Similarity Search

Pedro Oliveira

Aug 7, 2018, 4 minute read

Learn how to find similar items in the Knowledge Graph with machine learning.

While showcasing Stardog’s machine learning capabilities, customers keep asking for the ability to find similar items in the Knowledge Graph. This is a useful feature for many tasks, such as generating recommendations or finding near duplicates.

So in Stardog 5.3.3 we introduced a new type of machine learning model that supports search and retrieval of similar items in an efficient and scalable way. This is a general problem: you’re searching in a graph of nodes that represent real-world objects and the main thing you want to consider is similarity between pairs of objects. The motivating reasons you’d be doing this are varied; maybe you’re building a recommendation system or looking at data lineage or debugging problems in some business process where a problem in one object may also occur in similar objects.

Similarity Search

To get into the details without getting bogged down, let’s explore a specific example, using the movie dataset.

Similarity search follows the same syntax and pipeline as our other machine learning models. First, you need to create a model, which holds the set of items available for search. The spa:arguments property receives the features used for similarity calculation, while spa:predict contains the identifier of the item.

prefix : <http://schema.org/>
prefix spa: <tag:stardog:api:analytics:>

INSERT {
    graph spa:model {
        :simModel a spa:SimilarityModel ;
                  spa:arguments (?genres ?directors ?writers ?producers ?metaCritic) ;
                  spa:predict ?movie .
    }
}
WHERE {
    SELECT
    (spa:set(?genre) as ?genres)
    (spa:set(?director) as ?directors)
    (spa:set(?writer) as ?writers)
    (spa:set(?producer) as ?producers)
    ?metaCritic
    ?movie
    {
        ?movie  :genre ?genre ;
                :director ?director ;
                :author ?writer ;
                :productionCompany ?producer ;
                :metaCritic ?metaCritic .
    }
    GROUP BY ?movie ?metaCritic
}

Here, we are creating a SimilarityModel named :simModel which takes as input the genres, directors, writers, producers and MetaCritic score for all movies in the dataset.

Using this model it’s pretty easy to find similar movies. We select a movie and its properties and pass it as input to the model. The number of similar items to return is controlled by the spa:limit property given in spa:parameters.

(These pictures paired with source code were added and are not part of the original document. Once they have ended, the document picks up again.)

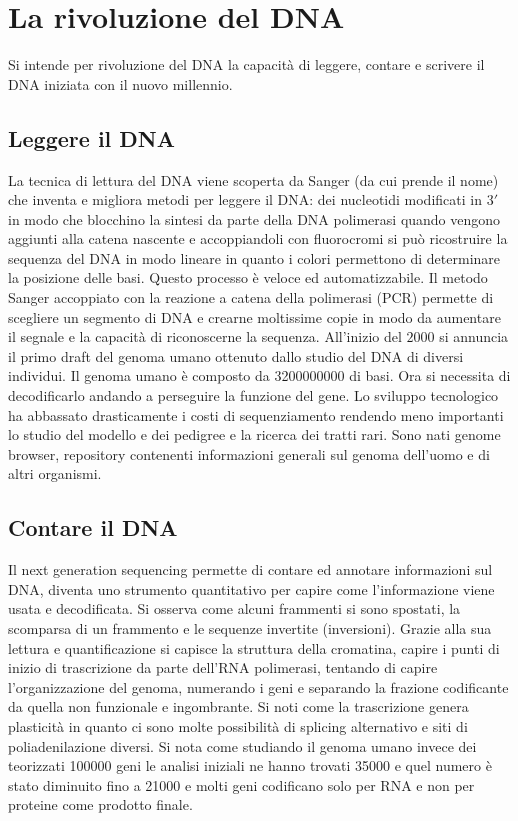\section{La rivoluzione del DNA}
Si intende per rivoluzione del DNA la capacit\`a di leggere, contare e scrivere il DNA iniziata con il nuovo millennio. 

	\subsection{Leggere il DNA}
	La tecnica di lettura del DNA viene scoperta da Sanger (da cui prende il nome) che inventa e migliora metodi per leggere il DNA: dei nucleotidi modificati in $3'$ in modo che blocchino la sintesi da parte della DNA polimerasi quando vengono aggiunti alla catena nascente e accoppiandoli con fluorocromi si pu\`o ricostruire la sequenza del DNA in modo lineare in quanto i colori permettono di determinare la posizione delle basi. 
	Questo processo \`e veloce ed automatizzabile. 
	Il metodo Sanger accoppiato con la reazione a catena della polimerasi (PCR) permette di scegliere un segmento di DNA e crearne moltissime copie  in modo da aumentare il segnale e la capacit\`a di riconoscerne la sequenza. 
	All'inizio del $2000$ si annuncia il primo draft del genoma umano ottenuto dallo studio del DNA di diversi individui. 
	Il genoma umano \`e composto da \num{3200000000} di basi. 
	Ora si necessita di decodificarlo andando a perseguire la funzione del gene. 
	Lo sviluppo tecnologico ha abbassato drasticamente i costi di sequenziamento rendendo meno importanti lo studio del modello e dei pedigree e la ricerca dei tratti rari. 
	Sono nati genome browser, repository contenenti informazioni generali sul genoma dell'uomo e di altri organismi. 

	\subsection{Contare il DNA}
	Il next generation sequencing permette di contare ed annotare informazioni sul DNA, diventa uno strumento quantitativo per capire come l'informazione viene usata e decodificata. 
	Si osserva come alcuni frammenti si sono spostati, la scomparsa di un frammento e le sequenze invertite (inversioni). 
	Grazie alla sua lettura e quantificazione si capisce la struttura della cromatina, capire i punti di inizio di trascrizione da parte dell'RNA polimerasi, tentando di capire l'organizzazione del genoma, numerando i geni e separando la frazione codificante
	da quella non funzionale e ingombrante. 
	Si noti come la trascrizione genera plasticit\`a in quanto ci sono molte possibilit\`a di splicing alternativo e siti di poliadenilazione diversi. 
	Si nota come studiando il genoma umano invece dei teorizzati \num{100000} geni le analisi iniziali ne hanno trovati \num{35000} e quel numero \`e stato diminuito fino a \num{21000} e molti geni codificano solo per RNA e non per proteine come prodotto finale.

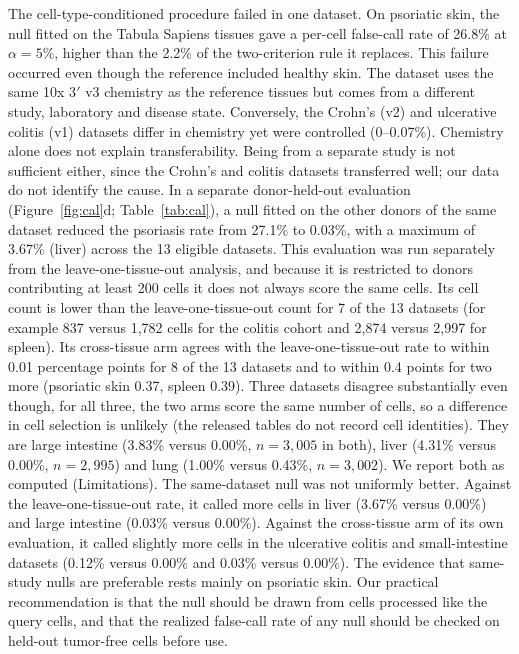 \documentclass[11pt,letterpaper]{article}
\begin{document}
The cell-type-conditioned procedure failed in one dataset. On psoriatic skin, the null fitted on the Tabula Sapiens tissues gave a per-cell false-call rate of 26.8\% at $\alpha = 5\%$, higher than the 2.2\% of the two-criterion rule it replaces. This failure occurred even though the reference included healthy skin. The dataset uses the same 10x 3$'$ v3 chemistry as the reference tissues but comes from a different study, laboratory and disease state. Conversely, the Crohn's (v2) and ulcerative colitis (v1) datasets differ in chemistry yet were controlled (0--0.07\%). Chemistry alone does not explain transferability. Being from a separate study is not sufficient either, since the Crohn's and colitis datasets transferred well; our data do not identify the cause. In a separate donor-held-out evaluation (Figure~\ref{fig:cal}d; Table~\ref{tab:cal}), a null fitted on the other donors of the same dataset reduced the psoriasis rate from 27.1\% to 0.03\%, with a maximum of 3.67\% (liver) across the 13 eligible datasets. This evaluation was run separately from the leave-one-tissue-out analysis, and because it is restricted to donors contributing at least 200 cells it does not always score the same cells. Its cell count is lower than the leave-one-tissue-out count for 7 of the 13 datasets (for example 837 versus 1{,}782 cells for the colitis cohort and 2{,}874 versus 2{,}997 for spleen). Its cross-tissue arm agrees with the leave-one-tissue-out rate to within 0.01 percentage points for 8 of the 13 datasets and to within 0.4 points for two more (psoriatic skin 0.37, spleen 0.39). Three datasets disagree substantially even though, for all three, the two arms score the same number of cells, so a difference in cell selection is unlikely (the released tables do not record cell identities). They are large intestine (3.83\% versus 0.00\%, $n = 3{,}005$ in both), liver (4.31\% versus 0.00\%, $n = 2{,}995$) and lung (1.00\% versus 0.43\%, $n = 3{,}002$). We report both as computed (Limitations). The same-dataset null was not uniformly better. Against the leave-one-tissue-out rate, it called more cells in liver (3.67\% versus 0.00\%) and large intestine (0.03\% versus 0.00\%). Against the cross-tissue arm of its own evaluation, it called slightly more cells in the ulcerative colitis and small-intestine datasets (0.12\% versus 0.00\% and 0.03\% versus 0.00\%). The evidence that same-study nulls are preferable rests mainly on psoriatic skin. Our practical recommendation is that the null should be drawn from cells processed like the query cells, and that the realized false-call rate of any null should be checked on held-out tumor-free cells before use.
\end{document}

prefix : <http://schema.org/>
prefix t: <http://www.imdb.com/title/>
prefix spa: <tag:stardog:api:analytics:>

SELECT ?similarMovieLabel ?confidence
WHERE {
    graph spa:model {
      :simModel spa:arguments (?genres ?directors ?writers ?producers ?metaCritic) ;
                spa:confidence ?confidence ;
                spa:parameters [ spa:limit 5 ] ;
                spa:predict ?similarMovie .
    }

    { ?similarMovie rdfs:label ?similarMovieLabel }

    {
        SELECT
        (spa:set(?genre) as ?genres)
        (spa:set(?director) as ?directors)
        (spa:set(?writer) as ?writers)
        (spa:set(?producer) as ?producers)
        ?metaCritic
        ?movie
        {
            ?movie  :genre ?genre ;
                    :director ?director ;
                    :author ?writer ;
                    :productionCompany ?producer ;
                    :metaCritic ?metaCritic .

            VALUES ?movie { t:tt0118715 } # The Big Lebowski
        }
        GROUP BY ?movie ?metaCritic
    }
}

ORDER BY DESC(?confidence)

This query finds five movies that are similar to The Big Lebowski and their similarity score, based on the features given through spa:arguments.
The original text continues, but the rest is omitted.